WHAT IS REQUIRED: Among the lines below, restate word for word only those from the line with "Sabendo que a" through the line with "The flow snakes", with both end lines kept.

======== ENTRIES PROVIDED ========

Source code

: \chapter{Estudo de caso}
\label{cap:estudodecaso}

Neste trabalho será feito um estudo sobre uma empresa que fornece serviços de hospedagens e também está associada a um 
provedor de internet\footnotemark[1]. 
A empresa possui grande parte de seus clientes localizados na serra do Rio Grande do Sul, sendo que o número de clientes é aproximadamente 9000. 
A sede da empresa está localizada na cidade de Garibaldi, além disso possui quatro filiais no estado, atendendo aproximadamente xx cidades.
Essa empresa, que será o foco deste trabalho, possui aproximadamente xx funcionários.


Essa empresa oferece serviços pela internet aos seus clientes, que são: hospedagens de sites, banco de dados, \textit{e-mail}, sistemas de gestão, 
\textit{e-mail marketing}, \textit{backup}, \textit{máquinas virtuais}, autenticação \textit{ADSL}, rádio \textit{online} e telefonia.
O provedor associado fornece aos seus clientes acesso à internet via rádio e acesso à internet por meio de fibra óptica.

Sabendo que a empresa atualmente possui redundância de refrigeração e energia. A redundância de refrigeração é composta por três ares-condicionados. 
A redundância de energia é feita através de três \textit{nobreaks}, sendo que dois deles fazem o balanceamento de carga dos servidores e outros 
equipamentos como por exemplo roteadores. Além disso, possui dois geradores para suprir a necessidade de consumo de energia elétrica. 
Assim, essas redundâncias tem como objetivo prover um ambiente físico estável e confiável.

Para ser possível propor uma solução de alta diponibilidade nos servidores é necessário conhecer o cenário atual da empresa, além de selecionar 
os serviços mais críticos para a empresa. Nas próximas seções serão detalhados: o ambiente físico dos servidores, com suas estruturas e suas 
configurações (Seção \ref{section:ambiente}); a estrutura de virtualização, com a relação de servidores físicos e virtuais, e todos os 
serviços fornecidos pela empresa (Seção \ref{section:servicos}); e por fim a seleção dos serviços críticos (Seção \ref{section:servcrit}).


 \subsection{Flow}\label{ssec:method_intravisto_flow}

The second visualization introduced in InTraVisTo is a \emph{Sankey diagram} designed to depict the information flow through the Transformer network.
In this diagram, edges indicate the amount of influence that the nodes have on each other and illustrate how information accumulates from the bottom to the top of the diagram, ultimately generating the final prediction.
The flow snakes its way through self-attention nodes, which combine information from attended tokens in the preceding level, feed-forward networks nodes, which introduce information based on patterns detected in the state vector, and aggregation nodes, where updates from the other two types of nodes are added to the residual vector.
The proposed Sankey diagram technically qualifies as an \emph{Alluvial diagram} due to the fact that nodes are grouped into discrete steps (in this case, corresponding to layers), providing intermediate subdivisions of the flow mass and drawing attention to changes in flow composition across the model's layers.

========

RESPONSE TO THE TASK:
Sabendo que a empresa atualmente possui redundância de refrigeração e energia. A redundância de refrigeração é composta por três ares-condicionados. 
A redundância de energia é feita através de três \textit{nobreaks}, sendo que dois deles fazem o balanceamento de carga dos servidores e outros 
equipamentos como por exemplo roteadores. Além disso, possui dois geradores para suprir a necessidade de consumo de energia elétrica. 
Assim, essas redundâncias tem como objetivo prover um ambiente físico estável e confiável.

Para ser possível propor uma solução de alta diponibilidade nos servidores é necessário conhecer o cenário atual da empresa, além de selecionar 
os serviços mais críticos para a empresa. Nas próximas seções serão detalhados: o ambiente físico dos servidores, com suas estruturas e suas 
configurações (Seção \ref{section:ambiente}); a estrutura de virtualização, com a relação de servidores físicos e virtuais, e todos os 
serviços fornecidos pela empresa (Seção \ref{section:servicos}); e por fim a seleção dos serviços críticos (Seção \ref{section:servcrit}).


 \subsection{Flow}\label{ssec:method_intravisto_flow}

The second visualization introduced in InTraVisTo is a \emph{Sankey diagram} designed to depict the information flow through the Transformer network.
In this diagram, edges indicate the amount of influence that the nodes have on each other and illustrate how information accumulates from the bottom to the top of the diagram, ultimately generating the final prediction.
The flow snakes its way through self-attention nodes, which combine information from attended tokens in the preceding level, feed-forward networks nodes, which introduce information based on patterns detected in the state vector, and aggregation nodes, where updates from the other two types of nodes are added to the residual vector.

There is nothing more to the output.